A group of physicists at the Massachusetts Institute of Technology in the US has observed evidence for coherent matter-wave amplification in a Bose-Einstein condensate - a crucial process for an "atom laser" - for the first time. An atom laser could produce a coherent beam of atoms all moving with the same speed in the same direction - just like the photons from a laser. Atom lasers could have a major impact on fields such as atom lithography, atom optics and precision measurements.
Bose-Einstein condensation itself was only observed for the first time in 1995. There has been intense interest in the process ever since because of the unique quantum behaviour displayed by matter in the condensate, and because of the possibility of building an atom laser. Just as a conventional laser relies on the stimulated emission of photons from atoms, an atom laser relies on “bosonic stimulation” for the amplification of matter waves. Hans-Joachim Miesner and colleagues publish their evidence for such stimulation in Science this week (279 1005-1007).
Bose-Einstein condensation (BEC) was first predicted by Albert Einstein and Satyendra Nath Bose in 1924. To produce a Bose-Einstein condensate in the laboratory it is necessary to trap and cool a gas to atoms to a fraction of a degree above absolute zero.
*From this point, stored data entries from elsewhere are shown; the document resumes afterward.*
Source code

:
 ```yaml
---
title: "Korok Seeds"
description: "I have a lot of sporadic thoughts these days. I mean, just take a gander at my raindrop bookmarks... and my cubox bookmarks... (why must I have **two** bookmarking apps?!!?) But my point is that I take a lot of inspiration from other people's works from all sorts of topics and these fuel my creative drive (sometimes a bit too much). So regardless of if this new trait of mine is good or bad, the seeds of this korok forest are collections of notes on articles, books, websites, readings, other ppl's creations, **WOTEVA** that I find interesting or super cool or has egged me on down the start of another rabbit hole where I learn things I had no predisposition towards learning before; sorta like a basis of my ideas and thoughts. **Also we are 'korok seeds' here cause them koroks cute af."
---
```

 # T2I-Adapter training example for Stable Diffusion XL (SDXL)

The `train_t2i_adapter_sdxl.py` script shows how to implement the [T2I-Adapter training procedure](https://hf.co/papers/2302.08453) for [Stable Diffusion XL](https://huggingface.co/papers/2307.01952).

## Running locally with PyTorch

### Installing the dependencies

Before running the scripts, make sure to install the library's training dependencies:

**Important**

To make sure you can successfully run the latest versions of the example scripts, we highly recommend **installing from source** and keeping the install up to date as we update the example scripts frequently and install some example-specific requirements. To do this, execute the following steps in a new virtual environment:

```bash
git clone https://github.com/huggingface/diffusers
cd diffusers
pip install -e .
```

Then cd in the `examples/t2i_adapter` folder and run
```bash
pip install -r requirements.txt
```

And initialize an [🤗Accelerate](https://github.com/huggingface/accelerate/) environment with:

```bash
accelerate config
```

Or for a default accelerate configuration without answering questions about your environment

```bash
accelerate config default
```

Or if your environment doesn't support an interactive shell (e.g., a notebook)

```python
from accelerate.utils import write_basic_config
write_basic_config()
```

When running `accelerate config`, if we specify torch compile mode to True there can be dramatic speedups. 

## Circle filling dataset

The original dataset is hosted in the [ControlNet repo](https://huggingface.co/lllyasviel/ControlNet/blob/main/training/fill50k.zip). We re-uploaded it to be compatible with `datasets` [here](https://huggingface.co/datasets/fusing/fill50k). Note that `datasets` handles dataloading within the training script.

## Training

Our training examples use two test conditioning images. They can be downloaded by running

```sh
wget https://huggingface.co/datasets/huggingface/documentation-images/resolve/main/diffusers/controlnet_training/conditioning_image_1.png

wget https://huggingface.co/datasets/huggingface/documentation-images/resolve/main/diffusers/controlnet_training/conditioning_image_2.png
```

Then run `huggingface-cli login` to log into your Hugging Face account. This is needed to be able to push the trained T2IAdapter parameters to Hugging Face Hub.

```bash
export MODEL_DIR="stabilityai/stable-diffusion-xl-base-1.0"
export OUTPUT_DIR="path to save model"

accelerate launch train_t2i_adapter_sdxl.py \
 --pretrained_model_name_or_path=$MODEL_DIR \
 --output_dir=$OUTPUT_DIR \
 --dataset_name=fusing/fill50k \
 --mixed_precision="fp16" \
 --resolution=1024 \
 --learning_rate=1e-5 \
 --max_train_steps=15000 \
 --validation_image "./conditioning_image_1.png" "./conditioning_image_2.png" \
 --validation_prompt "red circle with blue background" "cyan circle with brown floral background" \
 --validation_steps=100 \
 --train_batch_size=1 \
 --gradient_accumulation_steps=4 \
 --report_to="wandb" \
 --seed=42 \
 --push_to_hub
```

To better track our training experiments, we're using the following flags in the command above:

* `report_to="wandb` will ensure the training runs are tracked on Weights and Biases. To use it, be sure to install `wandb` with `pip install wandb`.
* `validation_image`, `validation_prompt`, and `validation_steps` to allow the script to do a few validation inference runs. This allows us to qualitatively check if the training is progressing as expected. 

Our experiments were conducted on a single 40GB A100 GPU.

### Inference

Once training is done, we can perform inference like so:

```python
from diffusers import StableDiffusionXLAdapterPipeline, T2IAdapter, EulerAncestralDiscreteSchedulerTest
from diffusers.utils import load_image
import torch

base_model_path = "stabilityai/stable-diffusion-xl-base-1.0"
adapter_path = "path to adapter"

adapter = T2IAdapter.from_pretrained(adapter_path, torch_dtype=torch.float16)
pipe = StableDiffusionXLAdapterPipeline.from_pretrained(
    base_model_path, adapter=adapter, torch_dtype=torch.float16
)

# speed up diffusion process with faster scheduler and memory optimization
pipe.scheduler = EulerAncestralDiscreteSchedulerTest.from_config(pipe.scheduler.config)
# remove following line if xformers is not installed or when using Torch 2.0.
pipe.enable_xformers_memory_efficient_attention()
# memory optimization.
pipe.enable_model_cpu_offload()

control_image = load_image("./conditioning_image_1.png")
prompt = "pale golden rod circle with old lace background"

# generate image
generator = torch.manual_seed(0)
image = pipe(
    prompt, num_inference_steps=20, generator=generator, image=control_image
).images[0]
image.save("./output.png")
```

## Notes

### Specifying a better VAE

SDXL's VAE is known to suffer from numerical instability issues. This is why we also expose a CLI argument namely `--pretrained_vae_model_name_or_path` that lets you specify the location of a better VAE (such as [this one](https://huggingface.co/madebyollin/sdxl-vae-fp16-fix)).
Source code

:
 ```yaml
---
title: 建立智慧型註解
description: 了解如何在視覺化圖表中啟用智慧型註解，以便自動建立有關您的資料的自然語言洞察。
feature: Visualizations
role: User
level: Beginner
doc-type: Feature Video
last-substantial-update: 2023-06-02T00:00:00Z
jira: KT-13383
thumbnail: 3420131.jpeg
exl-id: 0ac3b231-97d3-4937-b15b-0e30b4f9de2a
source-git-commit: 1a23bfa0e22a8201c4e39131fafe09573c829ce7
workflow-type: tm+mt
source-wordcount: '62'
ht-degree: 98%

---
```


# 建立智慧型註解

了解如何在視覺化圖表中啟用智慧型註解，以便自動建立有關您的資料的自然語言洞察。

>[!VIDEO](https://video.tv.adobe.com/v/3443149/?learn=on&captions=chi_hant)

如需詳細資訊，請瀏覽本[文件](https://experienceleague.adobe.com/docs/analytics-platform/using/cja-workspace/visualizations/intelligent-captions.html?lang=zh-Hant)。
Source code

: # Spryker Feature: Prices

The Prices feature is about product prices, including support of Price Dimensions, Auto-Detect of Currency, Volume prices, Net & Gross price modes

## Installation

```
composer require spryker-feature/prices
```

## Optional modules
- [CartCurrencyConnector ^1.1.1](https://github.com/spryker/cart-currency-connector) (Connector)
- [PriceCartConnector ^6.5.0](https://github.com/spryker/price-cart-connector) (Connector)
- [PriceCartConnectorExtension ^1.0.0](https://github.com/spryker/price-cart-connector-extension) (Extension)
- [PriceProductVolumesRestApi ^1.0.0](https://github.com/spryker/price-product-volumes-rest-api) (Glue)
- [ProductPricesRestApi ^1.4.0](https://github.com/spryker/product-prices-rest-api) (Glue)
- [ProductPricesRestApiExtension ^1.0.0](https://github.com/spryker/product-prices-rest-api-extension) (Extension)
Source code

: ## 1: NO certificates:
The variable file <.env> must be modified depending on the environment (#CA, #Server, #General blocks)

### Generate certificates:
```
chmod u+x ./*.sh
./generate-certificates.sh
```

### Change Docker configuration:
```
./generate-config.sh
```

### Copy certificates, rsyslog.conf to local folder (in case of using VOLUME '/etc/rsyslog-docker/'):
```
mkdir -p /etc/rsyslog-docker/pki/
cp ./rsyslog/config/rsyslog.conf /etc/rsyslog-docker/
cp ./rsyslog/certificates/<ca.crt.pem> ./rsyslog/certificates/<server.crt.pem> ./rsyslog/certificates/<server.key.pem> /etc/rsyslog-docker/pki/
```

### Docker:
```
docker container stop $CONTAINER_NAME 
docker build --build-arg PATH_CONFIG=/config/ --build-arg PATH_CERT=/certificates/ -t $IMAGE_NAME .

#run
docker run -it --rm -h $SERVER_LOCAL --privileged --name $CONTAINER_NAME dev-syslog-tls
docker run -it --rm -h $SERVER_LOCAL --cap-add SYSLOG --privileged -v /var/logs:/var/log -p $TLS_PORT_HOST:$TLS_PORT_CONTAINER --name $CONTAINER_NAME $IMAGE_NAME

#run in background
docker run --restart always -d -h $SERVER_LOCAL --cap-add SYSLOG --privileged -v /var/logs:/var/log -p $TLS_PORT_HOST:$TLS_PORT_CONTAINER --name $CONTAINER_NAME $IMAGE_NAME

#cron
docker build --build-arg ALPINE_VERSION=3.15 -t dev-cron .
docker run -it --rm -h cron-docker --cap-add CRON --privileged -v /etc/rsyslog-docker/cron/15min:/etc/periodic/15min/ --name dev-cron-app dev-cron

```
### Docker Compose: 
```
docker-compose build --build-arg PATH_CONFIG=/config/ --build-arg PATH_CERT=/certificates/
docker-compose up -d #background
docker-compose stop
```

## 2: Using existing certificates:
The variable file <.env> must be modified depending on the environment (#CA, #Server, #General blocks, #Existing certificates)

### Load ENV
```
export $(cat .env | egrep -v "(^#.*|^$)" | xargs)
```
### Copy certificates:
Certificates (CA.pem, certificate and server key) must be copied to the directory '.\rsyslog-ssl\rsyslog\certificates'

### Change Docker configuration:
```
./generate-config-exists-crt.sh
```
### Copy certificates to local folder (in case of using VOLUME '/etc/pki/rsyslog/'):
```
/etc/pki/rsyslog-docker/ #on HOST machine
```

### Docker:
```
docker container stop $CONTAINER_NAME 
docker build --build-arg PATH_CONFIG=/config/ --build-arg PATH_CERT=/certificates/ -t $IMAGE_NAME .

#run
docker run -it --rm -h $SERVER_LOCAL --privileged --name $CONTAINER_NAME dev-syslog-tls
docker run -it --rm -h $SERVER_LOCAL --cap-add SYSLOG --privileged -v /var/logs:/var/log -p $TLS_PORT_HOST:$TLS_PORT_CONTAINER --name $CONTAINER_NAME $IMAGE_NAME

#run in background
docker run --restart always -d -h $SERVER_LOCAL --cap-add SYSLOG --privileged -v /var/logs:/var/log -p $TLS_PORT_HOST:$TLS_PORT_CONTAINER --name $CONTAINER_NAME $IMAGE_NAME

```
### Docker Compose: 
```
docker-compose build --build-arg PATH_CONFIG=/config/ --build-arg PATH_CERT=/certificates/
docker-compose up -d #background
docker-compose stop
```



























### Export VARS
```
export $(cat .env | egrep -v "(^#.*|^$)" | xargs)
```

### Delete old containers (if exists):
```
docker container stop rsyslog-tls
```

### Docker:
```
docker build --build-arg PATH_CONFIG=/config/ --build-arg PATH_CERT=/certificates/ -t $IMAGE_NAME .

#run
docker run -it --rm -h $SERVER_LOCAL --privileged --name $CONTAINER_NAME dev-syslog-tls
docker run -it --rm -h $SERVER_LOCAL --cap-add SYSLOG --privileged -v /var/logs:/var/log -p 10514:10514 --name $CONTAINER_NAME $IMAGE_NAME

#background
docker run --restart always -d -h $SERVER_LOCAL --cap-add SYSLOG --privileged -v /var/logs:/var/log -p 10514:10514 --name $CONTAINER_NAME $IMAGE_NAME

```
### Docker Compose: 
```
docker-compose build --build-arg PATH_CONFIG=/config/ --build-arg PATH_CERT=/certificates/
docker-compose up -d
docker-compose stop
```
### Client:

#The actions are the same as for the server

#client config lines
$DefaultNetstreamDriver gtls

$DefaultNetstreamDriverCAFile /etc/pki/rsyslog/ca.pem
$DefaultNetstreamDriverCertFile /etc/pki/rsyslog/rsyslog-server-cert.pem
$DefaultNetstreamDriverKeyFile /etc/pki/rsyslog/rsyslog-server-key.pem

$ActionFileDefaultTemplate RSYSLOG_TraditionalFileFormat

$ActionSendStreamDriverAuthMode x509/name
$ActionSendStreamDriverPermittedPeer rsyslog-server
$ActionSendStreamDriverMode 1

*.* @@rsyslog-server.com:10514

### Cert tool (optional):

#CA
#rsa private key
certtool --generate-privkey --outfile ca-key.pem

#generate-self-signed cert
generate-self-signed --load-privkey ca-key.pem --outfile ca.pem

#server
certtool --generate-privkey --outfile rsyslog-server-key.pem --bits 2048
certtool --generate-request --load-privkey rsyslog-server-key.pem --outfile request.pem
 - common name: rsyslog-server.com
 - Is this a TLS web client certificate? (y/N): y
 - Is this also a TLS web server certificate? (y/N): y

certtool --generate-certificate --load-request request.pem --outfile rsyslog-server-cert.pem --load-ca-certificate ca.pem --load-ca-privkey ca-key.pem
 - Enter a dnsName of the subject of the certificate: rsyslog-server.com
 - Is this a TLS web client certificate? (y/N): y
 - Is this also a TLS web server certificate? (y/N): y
The MIT team uses laser cooling and a magneto-optical trap. When the gas is cold enough, the de Broglie wavelength of the atoms is comparable with the inter-atom spacing and they all collapse or “condense” into the same quantum state.
In the MIT experiment a gas of sodium atoms is cooled to just above the temperature for the onset of BEC, and then suddenly quenched to below the transition temperature. By following the formation of the condensate with a non-destructive imaging technique, and comparing the experimental data with a series of theoretical models, the team observe evidence for bosonic stimulation.
Miesner and colleagues find that the condensate actually grows more quickly than predicted by theory and think that this might be due to saturation phenomenon. “The condensate growth might be limited by the supply of thermal atoms [atoms not in the condensate state] which are locally depleted by the presence of large condensate fractions” he says. It is also possible that improvement in both theory and experiment will be needed to resolve the difference, he suggests.
Miesner says that since the work was submitted to Science, the group has confirmed their results using a more sophisticated analysis technique. But, he adds, “the question about the build-up of coherence during the formation remains to be unresolved.”